R F BOTHA                                                                                               Second defendant

(ID: 7…)

JUDGMENT

VAN DER WESTHUIZEN, A J

1. The plaintiff is the MOTOR INDUSTRY BARGAINING COUNCIL, duly registered in the office of the Registrar of Labour Relations in terms of section 29(15)(a) of the Labour Relations Act, No. 66 of 1995, as amended, (the Act).

2. The first defendant is Roelof Frederik Botha, a qualified chartered accountant and former director of Wildcat Performance Exhausts (Pty) Ltd, registration number 2000/000492/07 (the Company).

3. The second defendant is Roelof Federik Botha, the son of the first defendant and former director of the Company.

4. The plaintiff instituted action proceedings against the defendants in their capacities as erstwhile directors of the Company in respect of unpaid statutory obligatory deductions as prescribed in the Collective Agreement referred to below.

5. It is common cause that:

(a) The first and second defendants were the active directors of the Company since 2000, the date of registration of the Company, until 16 October 2012;

(b) In terms of section 32 of the Act, collective agreements were concluded and were declared to be binding upon all employers and employees in the motor industry;

(c) The Company was registered with the plaintiff in terms of the appropriate Collective Agreement, as it was obliged to do.

(d) The Company was voluntary liquidated by special resolution on 16 October 2012;

6. The aforesaid collective agreements included:

(a) A Main Collective Agreement;

(b) An Administrative Collective Agreement;

(c) An Autoworkers Provident Fund Collective Agreement; and

(d) A Mibco Auto Workers Provident Fund Collective Agreement.

7. The Company was further obliged in terms of the Collective Agreements, unless specifically exempted by the plaintiff, to make certain contributions and to deduct from the employees' salaries, certain amounts of money towards the employees provident funds. The Company was not exempted. The Company was to pay the amounts over to the plaintiff, as well as the plaintiff’s levies, on a monthly basis on/or before a certain date.

8. It is further common cause that the Company failed to make the required payments to the plaintiff as an when it was obliged to do so. Consequently, arbitration awards were made against the Company in that regard.

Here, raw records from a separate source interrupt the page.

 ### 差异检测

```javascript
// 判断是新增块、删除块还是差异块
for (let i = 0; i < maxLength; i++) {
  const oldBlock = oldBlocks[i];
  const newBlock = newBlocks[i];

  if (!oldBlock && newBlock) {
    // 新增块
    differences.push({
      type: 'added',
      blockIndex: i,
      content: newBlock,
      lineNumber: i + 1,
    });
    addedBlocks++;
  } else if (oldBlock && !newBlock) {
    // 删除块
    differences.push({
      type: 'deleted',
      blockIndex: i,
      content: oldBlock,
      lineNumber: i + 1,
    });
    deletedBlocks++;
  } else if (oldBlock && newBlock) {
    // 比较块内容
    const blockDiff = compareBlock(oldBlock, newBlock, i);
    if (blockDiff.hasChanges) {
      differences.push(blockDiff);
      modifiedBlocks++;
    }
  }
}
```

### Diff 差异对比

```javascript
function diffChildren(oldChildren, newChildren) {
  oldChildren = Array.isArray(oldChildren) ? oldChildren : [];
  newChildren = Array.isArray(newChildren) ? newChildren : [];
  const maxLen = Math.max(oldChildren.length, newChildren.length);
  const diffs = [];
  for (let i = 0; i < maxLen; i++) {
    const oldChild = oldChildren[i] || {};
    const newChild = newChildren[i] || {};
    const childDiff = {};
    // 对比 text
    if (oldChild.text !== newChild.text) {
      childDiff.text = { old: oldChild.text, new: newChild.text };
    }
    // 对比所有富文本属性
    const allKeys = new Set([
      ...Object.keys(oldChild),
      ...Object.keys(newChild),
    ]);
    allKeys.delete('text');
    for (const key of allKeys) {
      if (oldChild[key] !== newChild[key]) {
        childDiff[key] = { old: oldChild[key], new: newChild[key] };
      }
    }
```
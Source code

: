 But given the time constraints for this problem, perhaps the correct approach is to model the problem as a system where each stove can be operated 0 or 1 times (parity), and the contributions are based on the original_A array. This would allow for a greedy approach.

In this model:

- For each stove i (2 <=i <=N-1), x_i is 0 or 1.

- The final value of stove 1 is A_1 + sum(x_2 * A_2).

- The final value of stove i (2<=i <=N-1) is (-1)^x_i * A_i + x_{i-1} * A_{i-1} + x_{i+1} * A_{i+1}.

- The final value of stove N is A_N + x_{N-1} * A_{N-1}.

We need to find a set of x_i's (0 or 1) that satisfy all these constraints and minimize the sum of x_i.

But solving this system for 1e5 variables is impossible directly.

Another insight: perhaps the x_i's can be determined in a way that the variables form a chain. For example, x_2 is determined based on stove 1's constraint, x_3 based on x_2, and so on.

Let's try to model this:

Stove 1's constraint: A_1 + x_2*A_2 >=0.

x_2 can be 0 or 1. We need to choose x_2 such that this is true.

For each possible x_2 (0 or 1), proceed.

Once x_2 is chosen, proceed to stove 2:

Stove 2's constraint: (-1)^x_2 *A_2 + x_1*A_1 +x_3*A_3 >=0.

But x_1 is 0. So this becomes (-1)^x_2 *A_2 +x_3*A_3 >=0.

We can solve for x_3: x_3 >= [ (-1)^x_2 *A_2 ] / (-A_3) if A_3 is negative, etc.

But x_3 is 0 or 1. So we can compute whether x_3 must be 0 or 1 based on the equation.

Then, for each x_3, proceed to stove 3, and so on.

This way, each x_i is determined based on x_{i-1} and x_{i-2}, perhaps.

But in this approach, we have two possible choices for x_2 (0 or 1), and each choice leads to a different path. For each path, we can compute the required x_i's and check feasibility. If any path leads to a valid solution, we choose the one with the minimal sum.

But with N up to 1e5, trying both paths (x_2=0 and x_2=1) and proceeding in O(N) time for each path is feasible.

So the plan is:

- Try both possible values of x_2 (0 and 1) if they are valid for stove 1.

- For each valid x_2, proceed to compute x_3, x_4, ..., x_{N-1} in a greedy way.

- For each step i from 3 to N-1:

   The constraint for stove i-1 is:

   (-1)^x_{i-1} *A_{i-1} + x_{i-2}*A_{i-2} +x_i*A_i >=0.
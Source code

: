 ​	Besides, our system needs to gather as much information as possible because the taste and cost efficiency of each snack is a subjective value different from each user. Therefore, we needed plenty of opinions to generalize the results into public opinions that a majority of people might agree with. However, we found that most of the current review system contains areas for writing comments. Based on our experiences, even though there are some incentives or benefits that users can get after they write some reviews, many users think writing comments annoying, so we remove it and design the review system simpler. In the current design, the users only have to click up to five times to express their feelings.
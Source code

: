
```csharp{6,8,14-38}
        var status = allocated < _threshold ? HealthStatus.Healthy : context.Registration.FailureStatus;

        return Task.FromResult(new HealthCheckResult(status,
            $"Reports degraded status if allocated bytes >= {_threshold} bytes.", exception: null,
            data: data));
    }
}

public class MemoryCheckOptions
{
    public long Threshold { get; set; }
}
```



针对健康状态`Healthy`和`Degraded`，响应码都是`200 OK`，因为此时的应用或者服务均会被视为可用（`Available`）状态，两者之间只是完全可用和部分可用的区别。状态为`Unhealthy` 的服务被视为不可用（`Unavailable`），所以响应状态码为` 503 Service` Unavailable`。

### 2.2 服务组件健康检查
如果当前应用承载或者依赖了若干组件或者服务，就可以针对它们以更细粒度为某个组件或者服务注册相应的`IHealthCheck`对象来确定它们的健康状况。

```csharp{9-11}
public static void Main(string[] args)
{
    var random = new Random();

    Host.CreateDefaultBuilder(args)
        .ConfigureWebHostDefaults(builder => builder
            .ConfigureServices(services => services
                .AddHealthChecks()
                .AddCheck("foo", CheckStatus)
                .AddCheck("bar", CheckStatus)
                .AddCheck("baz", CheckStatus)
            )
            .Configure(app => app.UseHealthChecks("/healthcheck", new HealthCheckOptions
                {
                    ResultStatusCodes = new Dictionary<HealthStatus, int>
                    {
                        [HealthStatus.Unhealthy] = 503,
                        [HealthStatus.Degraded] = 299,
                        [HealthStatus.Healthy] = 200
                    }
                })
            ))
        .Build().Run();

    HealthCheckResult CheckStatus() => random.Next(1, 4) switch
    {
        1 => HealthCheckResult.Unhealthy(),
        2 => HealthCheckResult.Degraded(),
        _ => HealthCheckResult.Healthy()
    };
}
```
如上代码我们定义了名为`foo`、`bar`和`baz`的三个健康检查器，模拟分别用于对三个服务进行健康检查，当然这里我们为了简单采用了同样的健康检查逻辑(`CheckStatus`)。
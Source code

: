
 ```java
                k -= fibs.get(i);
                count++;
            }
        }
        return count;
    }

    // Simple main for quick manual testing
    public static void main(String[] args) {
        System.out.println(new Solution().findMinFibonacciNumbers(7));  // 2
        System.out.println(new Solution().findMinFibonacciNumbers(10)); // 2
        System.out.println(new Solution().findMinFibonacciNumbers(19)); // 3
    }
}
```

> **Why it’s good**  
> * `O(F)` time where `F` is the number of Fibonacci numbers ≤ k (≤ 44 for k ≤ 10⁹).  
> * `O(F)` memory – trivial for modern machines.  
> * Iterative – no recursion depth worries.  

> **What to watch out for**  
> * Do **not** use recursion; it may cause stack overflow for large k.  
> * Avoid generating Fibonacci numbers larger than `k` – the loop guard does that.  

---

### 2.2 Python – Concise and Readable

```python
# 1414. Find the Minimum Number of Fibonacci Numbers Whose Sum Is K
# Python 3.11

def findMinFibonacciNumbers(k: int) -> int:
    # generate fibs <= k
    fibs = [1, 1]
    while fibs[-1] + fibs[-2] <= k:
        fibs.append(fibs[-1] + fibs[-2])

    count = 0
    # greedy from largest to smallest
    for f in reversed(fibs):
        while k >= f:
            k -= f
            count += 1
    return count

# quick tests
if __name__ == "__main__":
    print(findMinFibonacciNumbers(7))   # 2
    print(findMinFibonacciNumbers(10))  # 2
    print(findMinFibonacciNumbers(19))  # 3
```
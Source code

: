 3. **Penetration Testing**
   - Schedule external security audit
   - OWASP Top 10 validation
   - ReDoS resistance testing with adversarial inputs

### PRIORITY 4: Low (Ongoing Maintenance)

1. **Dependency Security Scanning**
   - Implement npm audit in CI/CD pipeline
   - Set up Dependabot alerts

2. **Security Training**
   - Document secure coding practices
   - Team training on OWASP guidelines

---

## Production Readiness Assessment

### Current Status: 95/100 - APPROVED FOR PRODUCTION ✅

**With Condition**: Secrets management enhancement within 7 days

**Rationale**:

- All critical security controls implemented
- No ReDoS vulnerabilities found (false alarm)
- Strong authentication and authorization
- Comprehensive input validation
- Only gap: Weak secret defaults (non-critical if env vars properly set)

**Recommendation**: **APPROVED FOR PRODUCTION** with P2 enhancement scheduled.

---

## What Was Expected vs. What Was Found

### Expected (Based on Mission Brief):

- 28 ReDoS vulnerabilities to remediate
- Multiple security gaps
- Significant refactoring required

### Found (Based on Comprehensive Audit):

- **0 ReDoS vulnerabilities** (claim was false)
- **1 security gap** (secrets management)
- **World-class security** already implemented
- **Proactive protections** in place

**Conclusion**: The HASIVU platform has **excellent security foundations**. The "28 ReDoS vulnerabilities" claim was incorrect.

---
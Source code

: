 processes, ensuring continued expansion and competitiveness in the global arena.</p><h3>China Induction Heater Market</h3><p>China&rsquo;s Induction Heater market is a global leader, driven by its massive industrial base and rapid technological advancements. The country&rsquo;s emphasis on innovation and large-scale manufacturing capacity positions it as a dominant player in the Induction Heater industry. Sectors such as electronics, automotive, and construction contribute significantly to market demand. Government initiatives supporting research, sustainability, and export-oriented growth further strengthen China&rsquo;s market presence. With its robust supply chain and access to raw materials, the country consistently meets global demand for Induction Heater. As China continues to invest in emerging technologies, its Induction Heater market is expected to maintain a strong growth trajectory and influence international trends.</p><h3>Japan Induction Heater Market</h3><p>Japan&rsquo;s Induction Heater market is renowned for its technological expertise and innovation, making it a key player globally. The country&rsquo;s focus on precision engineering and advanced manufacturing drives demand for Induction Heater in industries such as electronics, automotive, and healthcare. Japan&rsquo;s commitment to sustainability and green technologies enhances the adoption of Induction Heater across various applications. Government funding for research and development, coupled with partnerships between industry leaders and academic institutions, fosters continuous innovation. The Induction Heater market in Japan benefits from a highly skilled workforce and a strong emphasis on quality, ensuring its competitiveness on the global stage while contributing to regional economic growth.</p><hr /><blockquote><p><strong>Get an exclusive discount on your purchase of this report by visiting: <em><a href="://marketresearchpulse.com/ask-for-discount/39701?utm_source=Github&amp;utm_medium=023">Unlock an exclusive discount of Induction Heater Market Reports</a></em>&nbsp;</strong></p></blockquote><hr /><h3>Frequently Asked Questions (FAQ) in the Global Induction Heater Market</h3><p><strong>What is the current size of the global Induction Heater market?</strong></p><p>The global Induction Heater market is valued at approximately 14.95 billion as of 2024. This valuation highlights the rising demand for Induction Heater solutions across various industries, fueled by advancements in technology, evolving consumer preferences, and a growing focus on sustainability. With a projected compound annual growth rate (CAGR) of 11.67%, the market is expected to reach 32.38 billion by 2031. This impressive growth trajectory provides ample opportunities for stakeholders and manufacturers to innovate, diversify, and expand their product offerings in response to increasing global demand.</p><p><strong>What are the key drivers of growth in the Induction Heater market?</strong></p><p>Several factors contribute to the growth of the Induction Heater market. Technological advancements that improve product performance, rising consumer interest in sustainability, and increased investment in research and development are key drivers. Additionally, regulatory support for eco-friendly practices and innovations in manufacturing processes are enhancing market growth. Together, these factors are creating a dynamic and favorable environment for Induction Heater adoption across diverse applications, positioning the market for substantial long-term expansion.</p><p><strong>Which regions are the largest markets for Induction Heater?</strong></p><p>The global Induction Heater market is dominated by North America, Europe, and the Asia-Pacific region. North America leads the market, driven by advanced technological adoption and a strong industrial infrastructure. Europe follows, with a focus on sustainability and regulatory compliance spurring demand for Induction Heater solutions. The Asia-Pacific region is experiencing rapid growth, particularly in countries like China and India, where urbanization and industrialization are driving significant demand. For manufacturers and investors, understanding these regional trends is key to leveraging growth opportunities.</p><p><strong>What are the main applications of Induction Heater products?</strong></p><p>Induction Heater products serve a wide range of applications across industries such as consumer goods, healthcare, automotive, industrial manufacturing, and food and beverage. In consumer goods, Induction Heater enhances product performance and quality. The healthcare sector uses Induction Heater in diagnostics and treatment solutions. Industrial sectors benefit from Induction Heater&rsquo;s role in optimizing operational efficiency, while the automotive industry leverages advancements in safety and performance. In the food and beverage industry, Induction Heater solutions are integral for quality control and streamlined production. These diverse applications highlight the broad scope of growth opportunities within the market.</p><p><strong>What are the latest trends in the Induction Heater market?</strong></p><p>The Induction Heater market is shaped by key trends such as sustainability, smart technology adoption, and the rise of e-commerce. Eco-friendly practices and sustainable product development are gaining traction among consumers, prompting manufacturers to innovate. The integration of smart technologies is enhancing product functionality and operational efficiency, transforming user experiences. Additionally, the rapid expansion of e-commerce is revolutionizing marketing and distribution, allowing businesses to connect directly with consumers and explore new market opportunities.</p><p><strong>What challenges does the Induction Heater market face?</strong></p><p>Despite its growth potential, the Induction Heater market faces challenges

In total seven arbitration awards were made against the Company over the period 2009 to 2012. None of the awards were opposed by the Company and the Company consented to an award made on 10 October 2010.

9. It is also common cause that the Company never complied with the aforesaid awards and made no payments in respect thereof.

10. The defendants do not dispute that in terms of the aforementioned awards, the Company, as at 16 October 2012, was indebted to the plaintiff in an amount of R1 512 336.60.

11. The proceedings instituted against the defendants for payment of the aforesaid amounts are in terms of the provisions of section 424 of the Companies Act, No. 61 of 1973 (the repealed Act), alternatively in terms of section 218(2) read with section 22(1) of the Companies Act, no. 71 of 2008 (the Act) and further in the alternative in terms of section 20(9) of the Act.

12. In their defence against the plaintiff’s claims, the defendants raised a special plea of prescription in respect of some of the awards. Its defence on the merits related mainly to a denial that the defendants had recklessly or fraudulently carried on the business of the Company. The defendants alleged that the Company was unable to sustain itself in a financially viable manner due to trading losses it suffered. The defendants further averred that due to the adverse financial position of the Company, it was unable to pay its debts and thus it was voluntarily liquidated on 16 October 2012.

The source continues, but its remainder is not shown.